Dataset below:

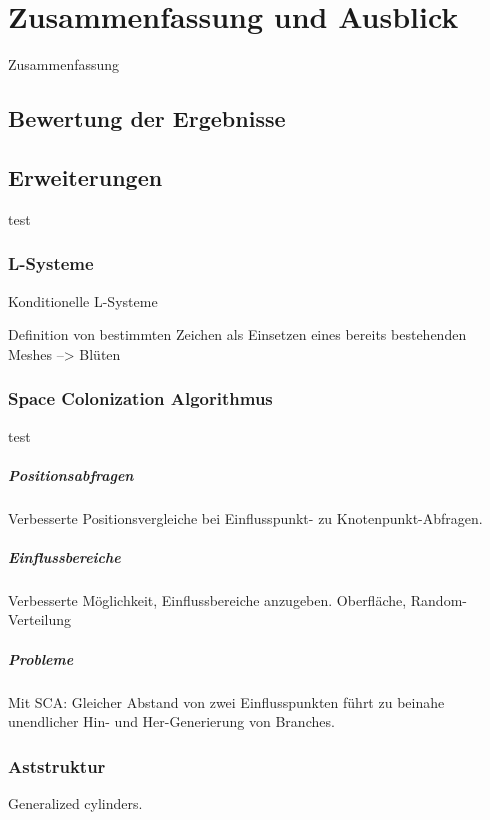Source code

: \chapter{Zusammenfassung und Ausblick}

Zusammenfassung


\section{Bewertung der Ergebnisse}

\section{Erweiterungen}
test

\subsection{L-Systeme}

Konditionelle L-Systeme

Definition von bestimmten Zeichen als Einsetzen eines bereits bestehenden Meshes --> Blüten

\subsection{Space Colonization Algorithmus}
test
\paragraph{Positionsabfragen}
Verbesserte Positionsvergleiche bei Einflusspunkt- zu Knotenpunkt-Abfragen.

\paragraph{Einflussbereiche} 
Verbesserte Möglichkeit, Einflussbereiche anzugeben. Oberfläche, Random-Verteilung

\paragraph{Probleme}
Mit SCA: Gleicher Abstand von zwei Einflusspunkten führt zu beinahe unendlicher Hin- und Her-Generierung von Branches.

\subsection{Aststruktur}

Generalized cylinders.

End of Dataset.

- **Instructions to follow**: All lines from the one with "Mit SCA: Gleicher" to the end of the records must be set down exactly. Skip every line before it.

- **Answer**:
Mit SCA: Gleicher Abstand von zwei Einflusspunkten führt zu beinahe unendlicher Hin- und Her-Generierung von Branches.

\subsection{Aststruktur}

Generalized cylinders.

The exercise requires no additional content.